The pyramid begins to grow alongside the solar system. At this stage the company has both — a pyramid and a solar system. The solar system is what built the company. It’s the informal network of innovators, passionate about strategy, leadership, and inventing the future. The pyramid focuses on existing performance, on meeting the numbers, on conducting day-to-day business. What makes money now needs to be done reliably; and, slowly, managing this starts to take priority over everything else.
The pyramid gets larger and larger, and the solar system begins to shrink.
As the pyramid grows, its focus turns in on itself. Silos emerge, and communication is hindered as the nested pyramids start looking to their own interests.
People in the pyramid are insanely busy, but they’re primarily busy with “busyness.” Everything has a sense of urgency about it, but it’s more a short-term, tactical urgency. It’s “pyramid urgency.” As Kotter puts it, it’s an anxiety-driven, self-protective reflex that denotes life in a bureaucracy. The old startup networks are stifled, and the pyramid swallows the solar system. What’s left is the massive enterprise — a formal, management-centric structure and the emergent inwardly-focused status quo that results.
As Mills (2016) puts it, this focus is largely on driving people, not change — on whether direct reports are doing what they’re told, on time, and within budget. Work is increasingly seen as attending meetings, reporting to staff, as simply addressing the business of the day. This becomes such an ingrained reality that no one questions the growing spread of administrivia, what Mills calls “the whirlpool,” the growing flux of somewhat non-value-adding work.
As the whirlpool spreads, the status quo starts rewarding people for busyness, without bothering to question why everything is always on fire.
These aren’t all entirely new points either. Take, for instance, “Parkinson’s Law” and other similar observations, such as those described in Martin’s (1973) hilarious book, Malice in Blunderland. Parkinson’s Law states that, “Work expands to fill the time available.” Today this is often conflated with “the planning fallacy. Parkinson was more implying that bureaucracies will continue to grow even if the amount of real work to be done doesn’t. In other words, pyramids water themselves — bureaucracy perpetuates bureaucracy.
Martin compares this to multiple other “joke” laws, which often contain profound insights.
For instance, Jay’s Second Law of Hierarchy: Given an organization with six levels and 11 direct reports to each manager, there will be about 177k employees, and the top half of the org will consist of only 133 people. Due to Reich’s Law of Hierarchical Reality, given almost any problem, those 133 people will know the least about it, hence the growing need for more data, more presentations, more reports, more statements, more handoffs, inefficiencies, and busyness. Interestingly, Martin states, despite decades of evidence to the contrary, many persist in the belief that the “solution” to such hierarchical ailments is “better communication.” Thence follows a deluge of comms, quarterlies, newsletters, and staff and update meetings, further adding to the busyness and resulting in Martin’s own Restated Law of Communication: The more levels there are to a hierarchy and the more attempts that are made at interlevel communication, the less people will in general know what the hell is going on.

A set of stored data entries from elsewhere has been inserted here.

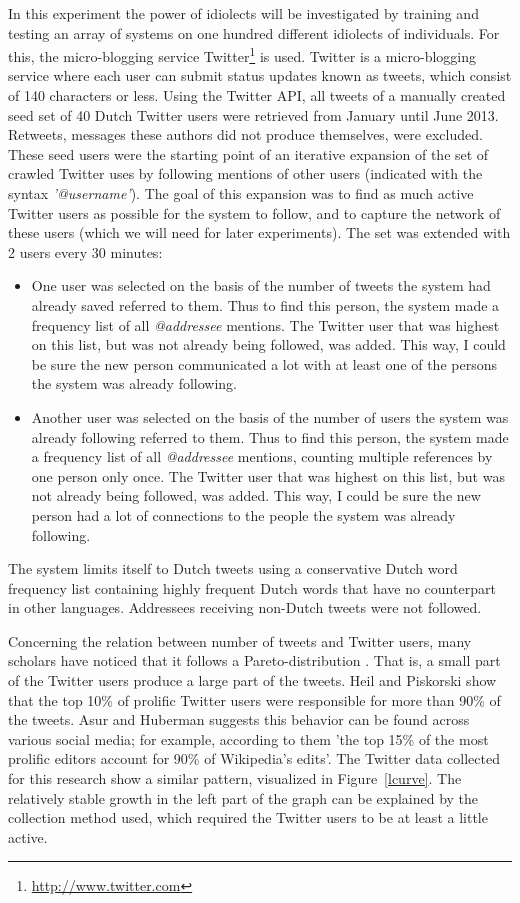 \documentclass[11pt]{article}
\begin{document}
In this experiment the power of idiolects will be investigated by training and testing an array of systems on one hundred different idiolects of individuals. For this, the micro-blogging service Twitter\footnote{\url{http://www.twitter.com}} is used. Twitter is a micro-blogging service where each user can submit status updates known as tweets, which consist of 140 characters or less. Using the Twitter API, all tweets of a manually created seed set of 40 Dutch Twitter users were retrieved from January until June 2013. Retweets, messages these authors did not produce themselves, were excluded. These seed users were the starting point of an iterative expansion of the set of crawled Twitter uses by following mentions of other users (indicated with the syntax \emph{'@username'}). The goal of this expansion was to find as much active Twitter users as possible for the system to follow, and to capture the network of these users (which we will need for later experiments). The set was extended with 2 users every 30 minutes:

\begin{itemize}
\item One user was selected on the basis of the number of tweets the system had already saved referred to them. Thus to find this person, the system made a frequency list of all \emph{@addressee} mentions. The Twitter user that was highest on this list, but was not already being followed, was added. This way, I could be sure the new person communicated a lot with at least one of the persons the system was already following.
\item Another user was selected on the basis of the number of users the system was already following referred to them. Thus to find this person, the system made a frequency list of all \emph{@addressee} mentions, counting multiple references by one person only once. The Twitter user that was highest on this list, but was not already being followed, was added. This way, I could be sure the new person had a lot of connections to the people the system was already following.
\end{itemize}

The system limits itself to Dutch tweets using a conservative Dutch word frequency list containing highly frequent Dutch words that have no counterpart in other languages. Addressees receiving non-Dutch tweets were not followed.

Concerning the relation between number of tweets and Twitter users, many scholars have noticed that it follows a Pareto-distribution \cite{asur+10,rui+12}. That is, a small part of the Twitter users produce a large part of the tweets. Heil and Piskorski  show that the top 10\% of prolific Twitter users were responsible for more than 90\% of the tweets. Asur and Huberman  suggests this behavior can be found across various social media; for example, according to them 'the top 15\% of the most prolific editors account for 90\% of Wikipedia's edits'. The Twitter data collected for this research show a similar pattern, visualized in Figure~\ref{lcurve}. The relatively stable growth in the left part of the graph can be explained by the collection method used, which required the Twitter users to be at least a little active. 
\end{document}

Joking aside, this follows, in part, from one of Claude Shannon’s laws of information theory: If the amount of information shared exceeds the capacity of the channel to accept it, communication is not reduced, it ceases altogether. People tune you out. You are now just part of the noise.
Kotter (2008) also makes this point, arguing that the information that matters often gets lost amidst a sea of comms and announcements. When people ignore it all, they miss the needed information as well. Information flowing through official channels in a hierarchy flows too slowly. Martin describes this as Antony Jay’s Second Law. Paraphrasing, in a hierarchy it will take so long to do anything that decisions will be stale by the time they’re enacted.

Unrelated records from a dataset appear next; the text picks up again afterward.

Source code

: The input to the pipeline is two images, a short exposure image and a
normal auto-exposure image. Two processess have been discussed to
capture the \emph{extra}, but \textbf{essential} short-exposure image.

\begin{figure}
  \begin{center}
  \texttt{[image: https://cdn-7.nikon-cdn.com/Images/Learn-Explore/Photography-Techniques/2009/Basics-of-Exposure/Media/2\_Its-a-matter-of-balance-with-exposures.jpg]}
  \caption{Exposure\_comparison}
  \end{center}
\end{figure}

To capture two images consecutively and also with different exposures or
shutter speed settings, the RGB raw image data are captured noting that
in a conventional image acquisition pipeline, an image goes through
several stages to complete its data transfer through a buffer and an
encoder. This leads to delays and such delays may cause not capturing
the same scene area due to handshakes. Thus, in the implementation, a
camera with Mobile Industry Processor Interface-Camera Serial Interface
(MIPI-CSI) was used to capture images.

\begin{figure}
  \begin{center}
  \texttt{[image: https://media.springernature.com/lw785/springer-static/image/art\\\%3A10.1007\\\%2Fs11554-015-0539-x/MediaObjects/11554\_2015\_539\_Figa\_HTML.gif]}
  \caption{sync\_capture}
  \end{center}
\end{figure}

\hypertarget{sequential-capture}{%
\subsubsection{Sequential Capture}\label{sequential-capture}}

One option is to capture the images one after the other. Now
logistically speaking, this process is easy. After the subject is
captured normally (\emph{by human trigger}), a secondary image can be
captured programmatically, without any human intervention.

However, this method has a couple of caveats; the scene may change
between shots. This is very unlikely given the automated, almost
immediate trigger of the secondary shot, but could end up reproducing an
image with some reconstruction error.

The irony, Martin concludes, is that contrary to popular belief the growth of a bureaucracy does not concentrate power at the top — it diffuses power altogether. The pyramid doesn’t grow in power; rather, as it ages it loses its potency.
We stick teams near the bottom of a bloated Waterfall structure, rendering them somewhat impotent. To add insult to injury, we tell such teams to become “Agile,” without fundamentally transforming the overstuffed non-Agile hierarchy. This is akin to demanding a pedicure when your leg has gangrene. Getting back to Kotter’s XLR8, the overall maturity process looks something like this (image adapted from Kotter, 2014).
Left Side and Right Side
It’s not that the pyramid is “bad.” Far from it — no pyramid, no enterprise. Rather, the problem is in today’s world pyramids crumble fast. It’s not a ride you can ride for very long. Consider that at current rates, within the next decade half the companies on the S&P 500 will be gone (Anthony et al., 2017). In the 1960s, the average company on the S&P 500 was there for 33 years. By 2027, that number will shrink to 12 years. The pyramid makes your money today, but it’s the solar system that will keep you alive in the long run.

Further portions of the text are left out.